Rettungsschirm: Strenge Bedingungen

Kriselnde Euro-Länder können im Notfall den im Frühling vereinbarten Rettungsschirm in Anspruch nehmen. Er ermöglicht es ihnen, Milliardenbeträge auszuleihen, um eine Staatspleite zu verhindern. Bevor der Fonds jedoch einspringt, müssen strenge Bedingungen erfüllt sein. Die ganze Prozedur kann mehrere Wochen dauern.

Der Rettungsfonds für Euro-Länder wird im Krisenfall an den Finanzmärkten Anleihen herausgeben, die von allen Euro-Ländern mit bis zu 440 Milliarden Euro garantiert werden. Die Mitgliedstaaten zahlen also keine Geldbeträge in den Krisenmechanismus ein.
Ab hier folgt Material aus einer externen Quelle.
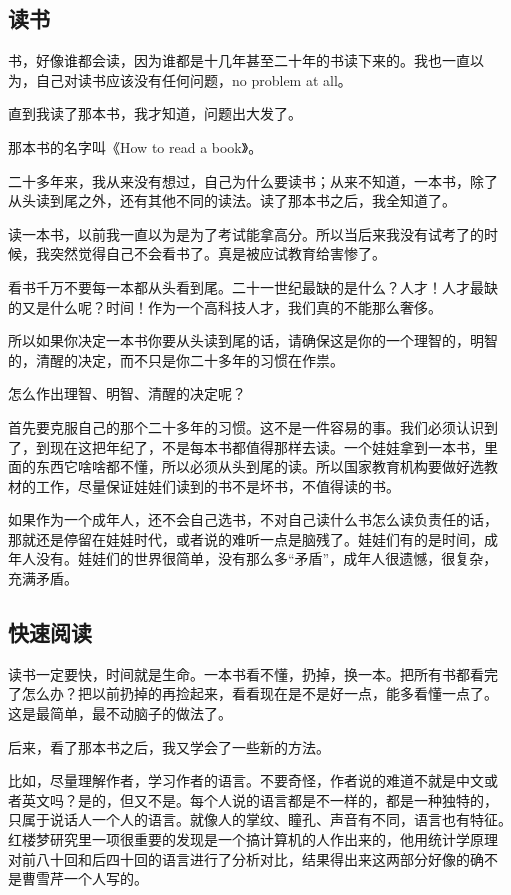 \documentclass[10pt]{article}
\begin{document}
\begin{CJK*}{UTF8}{simhei}
\subsection{读书}

书，好像谁都会读，因为谁都是十几年甚至二十年的书读下来的。我也一直以
为，自己对读书应该没有任何问题，no problem at all。

直到我读了那本书，我才知道，问题出大发了。

那本书的名字叫《How to read a book》。

二十多年来，我从来没有想过，自己为什么要读书；从来不知道，一本书，除了
从头读到尾之外，还有其他不同的读法。读了那本书之后，我全知道了。

读一本书，以前我一直以为是为了考试能拿高分。所以当后来我没有试考了的时
候，我突然觉得自己不会看书了。真是被应试教育给害惨了。

看书千万不要每一本都从头看到尾。二十一世纪最缺的是什么？人才！人才最缺
的又是什么呢？时间！作为一个高科技人才，我们真的不能那么奢侈。

所以如果你决定一本书你要从头读到尾的话，请确保这是你的一个理智的，明智
的，清醒的决定，而不只是你二十多年的习惯在作祟。

怎么作出理智、明智、清醒的决定呢？

首先要克服自己的那个二十多年的习惯。这不是一件容易的事。我们必须认识到
了，到现在这把年纪了，不是每本书都值得那样去读。一个娃娃拿到一本书，里
面的东西它啥啥都不懂，所以必须从头到尾的读。所以国家教育机构要做好选教
材的工作，尽量保证娃娃们读到的书不是坏书，不值得读的书。

如果作为一个成年人，还不会自己选书，不对自己读什么书怎么读负责任的话，
那就还是停留在娃娃时代，或者说的难听一点是脑残了。娃娃们有的是时间，成
年人没有。娃娃们的世界很简单，没有那么多“矛盾”，成年人很遗憾，很复杂，
充满矛盾。

\subsection{快速阅读}

读书一定要快，时间就是生命。一本书看不懂，扔掉，换一本。把所有书都看完
了怎么办？把以前扔掉的再捡起来，看看现在是不是好一点，能多看懂一点了。
这是最简单，最不动脑子的做法了。

后来，看了那本书之后，我又学会了一些新的方法。

比如，尽量理解作者，学习作者的语言。不要奇怪，作者说的难道不就是中文或
者英文吗？是的，但又不是。每个人说的语言都是不一样的，都是一种独特的，
只属于说话人一个人的语言。就像人的掌纹、瞳孔、声音有不同，语言也有特征。
红楼梦研究里一项很重要的发现是一个搞计算机的人作出来的，他用统计学原理
对前八十回和后四十回的语言进行了分析对比，结果得出来这两部分好像的确不
是曹雪芹一个人写的。


\end{CJK*}
\end{document}
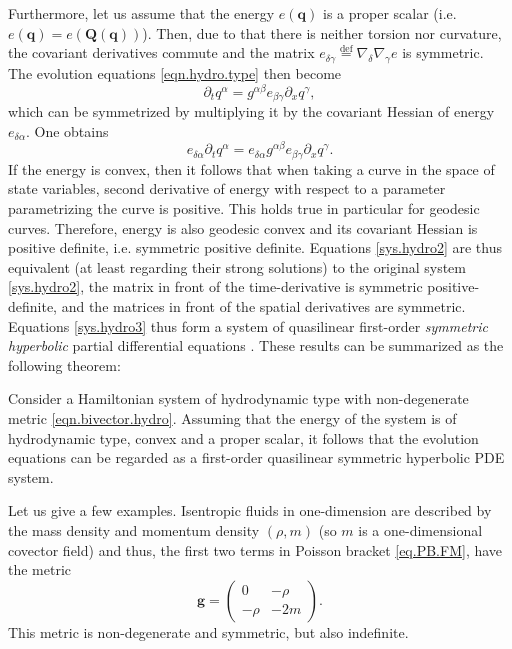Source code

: \documentclass[
10pt, %
a4paper, %
oneside, %
headinclude,footinclude, %
BCOR5mm, %
]{scrartcl}
\newcommand{\mm}{\mathbf{m}}
\newcommand{\qq}{\mathbf{q}}
\newcommand{\QQ}{\mathbf{Q}}
\newcommand{\MP}[1]{{\color{OliveGreen}MP:\ \ #1}}
\newcommand{\IP}[1]{{\color{Red}IP:\ \ #1}}
\begin{document}
Furthermore, let us assume that the energy $e(\qq)$ is a proper scalar (i.e. $e(\qq) = e(\QQ(\qq))$). Then, due to that there is neither torsion nor curvature, the covariant derivatives commute and the matrix
$e_{\delta\gamma}\stackrel{\mathrm{def}}{=} \nabla_\delta \nabla_\gamma e$ is symmetric. The evolution equations \eqref{eqn.hydro.type} then become
\begin{equation}\label{sys.hydro2}
	\partial_t q^\alpha = g^{\alpha\beta} e_{\beta\gamma}\partial_x q^\gamma,
\end{equation}
which can be symmetrized by multiplying it by the covariant Hessian of energy $e_{\delta\alpha}$. One obtains
\begin{equation}\label{sys.hydro3}
	e_{\delta\alpha}\partial_t q^\alpha = e_{\delta\alpha} g^{\alpha\beta} e_{\beta\gamma}\partial_x q^\gamma.
\end{equation}
If the energy is convex, then it follows that when taking a curve in the space of state variables, 
second derivative of energy with respect to a parameter parametrizing the curve is positive. This 
holds true in particular for geodesic curves. Therefore, energy is also geodesic convex 
\cite{Vishnoi} and its covariant Hessian is positive definite, i.e. symmetric positive definite. 
Equations \eqref{sys.hydro2} are thus equivalent (at least regarding their strong solutions) to the 
original system \eqref{sys.hydro2}, the matrix in front of the time-derivative is symmetric 
positive-definite, and the matrices in front of the spatial derivatives are symmetric. Equations 
\eqref{sys.hydro3} thus form a system of quasilinear first-order \textit{symmetric hyperbolic} 
partial differential equations \cite{Friedrichs1958,God1961}. These results can be summarized as 
the following theorem:
\begin{theorem}
Consider a Hamiltonian system of hydrodynamic type with non-degenerate metric 
\eqref{eqn.bivector.hydro}. Assuming that the energy of the system is of hydrodynamic type, 
convex and a proper scalar, it follows that the evolution equations can be regarded as a 
first-order quasilinear symmetric hyperbolic 
PDE system.
\end{theorem}

Let us give a few examples. Isentropic fluids in one-dimension are described by the mass density 
and 
momentum density 
$(\rho,m)$ (so $m$ is a one-dimensional covector field) and thus, the first two terms in Poisson 
bracket \eqref{eq.PB.FM}, have the metric 
\begin{equation}
    \mathbf{g} = \begin{pmatrix}0 & -\rho \\ -\rho & -2m\end{pmatrix}.
\end{equation}
This metric is non-degenerate and symmetric, but also indefinite. 
\end{document}

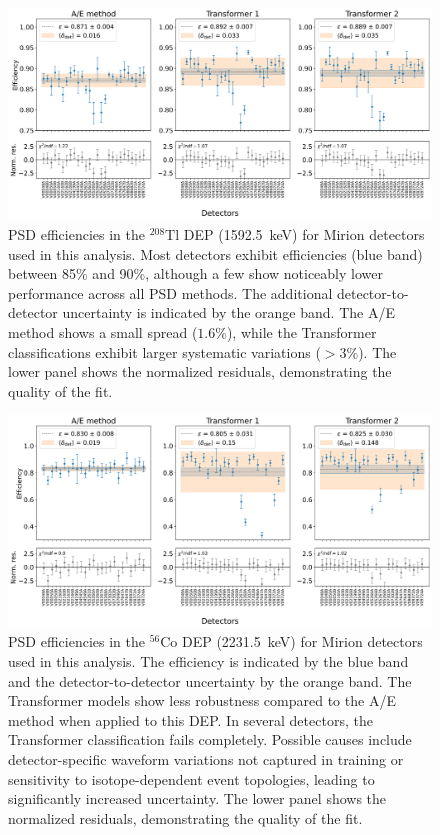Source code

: \begin{figure}
    \centering
    \includegraphics[width=\linewidth]{figures/05_PSD/PSD_eff_DEP_Tl_new.png}
    \caption{PSD efficiencies in the $^{208}$Tl DEP (1592.5~keV) for Mirion detectors used in this analysis. Most detectors exhibit efficiencies (blue band) between 85\% and 90\%, although a few show noticeably lower performance across all PSD methods. The additional detector-to-detector uncertainty is indicated by the orange band. The A/E method shows a small spread ($1.6 \%$), while the Transformer classifications exhibit larger systematic variations ($>3\%$). The lower panel shows the normalized residuals, demonstrating the quality of the fit.} 
\label{fig:psd_dep_Tl}
\end{figure}


\begin{figure}[t]
    \centering
    \includegraphics[width=\linewidth]{figures/05_PSD/PSD_eff_DEP_Co_new.png}
    \caption{PSD efficiencies in the $^{56}$Co DEP (2231.5~keV) for Mirion detectors used in this analysis. The efficiency is indicated by the blue band and the detector-to-detector uncertainty by the orange band. The Transformer models show less robustness compared to the A/E method when applied to this DEP. In several detectors, the Transformer classification fails completely. Possible causes include detector-specific waveform variations not captured in training or sensitivity to isotope-dependent event topologies, leading to significantly increased uncertainty. The lower panel shows the normalized residuals, demonstrating the quality of the fit. } 
\label{fig:psd_dep_Co}
\end{figure} 

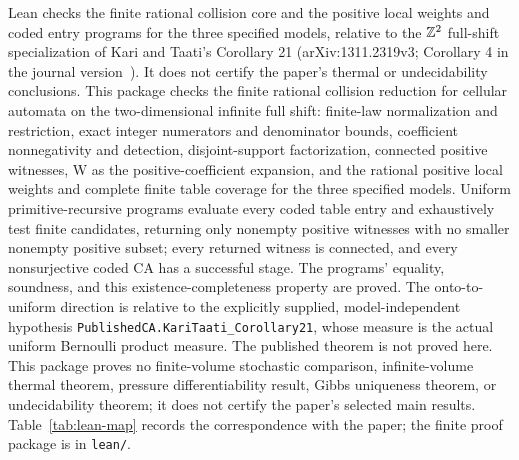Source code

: Lean checks the finite rational collision core and the positive local weights and coded entry programs for the three specified models, relative to the $\Z^2$ full-shift specialization of Kari and Taati's Corollary 21 (arXiv:1311.2319v3; Corollary 4 in the journal version~\cite{KT}). It does not certify the paper's thermal or undecidability conclusions. This package checks the finite rational collision reduction for cellular automata on the two-dimensional infinite full shift: finite-law normalization and restriction, exact integer numerators and denominator bounds, coefficient nonnegativity and detection, disjoint-support factorization, connected positive witnesses, W as the positive-coefficient expansion, and the rational positive local weights and complete finite table coverage for the three specified models. Uniform primitive-recursive programs evaluate every coded table entry and exhaustively test finite candidates, returning only nonempty positive witnesses with no smaller nonempty positive subset; every returned witness is connected, and every nonsurjective coded CA has a successful stage. The programs' equality, soundness, and this existence-completeness property are proved. The onto-to-uniform direction is relative to the explicitly supplied, model-independent hypothesis \texttt{PublishedCA.\allowbreak KariTaati\_Corollary21}, whose measure is the actual uniform Bernoulli product measure. The published theorem is not proved here. This package proves no finite-volume stochastic comparison, infinite-volume thermal theorem, pressure differentiability result, Gibbs uniqueness theorem, or undecidability theorem; it does not certify the paper's selected main results. Table~\ref{tab:lean-map} records the correspondence with the paper; the finite proof package is in \texttt{lean/}.

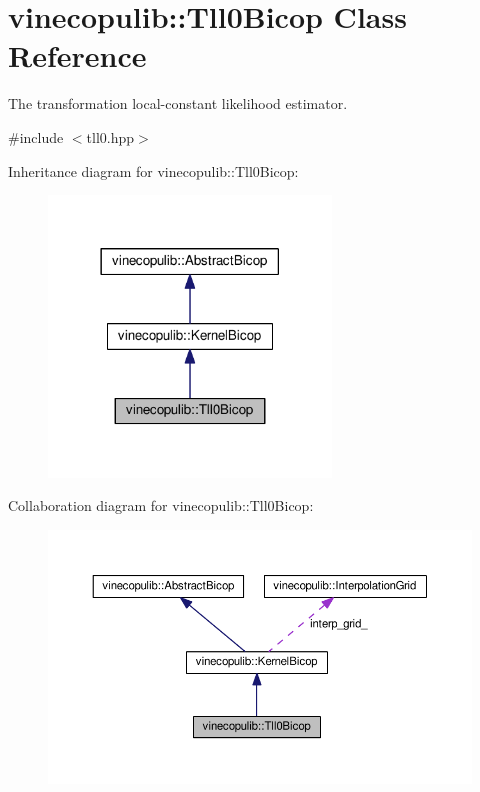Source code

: \hypertarget{classvinecopulib_1_1_tll0_bicop}{}\section{vinecopulib\+:\+:Tll0\+Bicop Class Reference}
\label{classvinecopulib_1_1_tll0_bicop}


The transformation local-\/constant likelihood estimator.  




{\ttfamily \#include $<$tll0.\+hpp$>$}



Inheritance diagram for vinecopulib\+:\+:Tll0\+Bicop\+:\nopagebreak
\begin{figure}[H]
\begin{center}
\leavevmode
\includegraphics[width=213pt]{classvinecopulib_1_1_tll0_bicop__inherit__graph}
\end{center}
\end{figure}


Collaboration diagram for vinecopulib\+:\+:Tll0\+Bicop\+:\nopagebreak
\begin{figure}[H]
\begin{center}
\leavevmode
\includegraphics[width=350pt]{classvinecopulib_1_1_tll0_bicop__coll__graph}
\end{center}
\end{figure}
Inklusive einer Sonderkreditlinie der EU-Kommission von 60 Milliarden Euro und 250 Milliarden Euro vom IWF hat der Rettungsschirm für wackelnde Euro-Staaten einen Umfang von 750 Milliarden Euro.

Für Schuldensünder Griechenland steht ein gesondertes Hilfspaket von 110 Milliarden Euro bereit, das auch in Anspruch genommen wird.